- What the task asks: Here the job is to transcribe the data verbatim while leaving each picture out.

- Data under study:

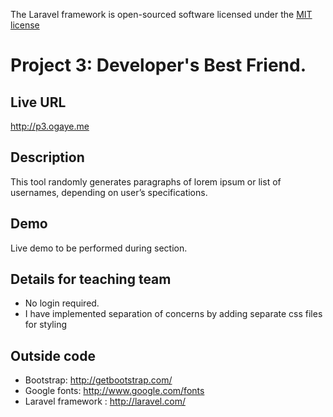 The Laravel framework is open-sourced software licensed under the [MIT license](http://opensource.org/licenses/MIT)

# Project 3: Developer's Best Friend.

## Live URL
<http://p3.ogaye.me>

## Description
This tool randomly generates paragraphs of lorem ipsum or list of usernames, depending on user’s specifications.

## Demo
Live demo to be performed during section.

## Details for teaching team
* No login required.
* I have implemented separation of concerns by  adding separate css files for styling

## Outside code
* Bootstrap: http://getbootstrap.com/
* Google fonts: http://www.google.com/fonts
* Laravel framework : http://laravel.com/

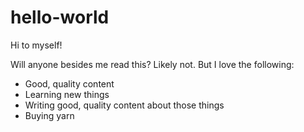 # hello-world
Hi to myself!

Will anyone besides me read this? Likely not. But I love the following:
- Good, quality content
- Learning new things
- Writing good, quality content about those things
- Buying yarn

- Answer to this exercise:
 The Laravel framework is open-sourced software licensed under the [MIT license](http://opensource.org/licenses/MIT)

# Project 3: Developer's Best Friend.

## Live URL
<http://p3.ogaye.me>

## Description
This tool randomly generates paragraphs of lorem ipsum or list of usernames, depending on user’s specifications.

## Demo
Live demo to be performed during section.

## Details for teaching team
* No login required.
* I have implemented separation of concerns by  adding separate css files for styling

## Outside code
* Bootstrap: http://getbootstrap.com/
* Google fonts: http://www.google.com/fonts
* Laravel framework : http://laravel.com/

 # hello-world
Hi to myself!

Will anyone besides me read this? Likely not. But I love the following:
- Good, quality content
- Learning new things
- Writing good, quality content about those things
- Buying yarn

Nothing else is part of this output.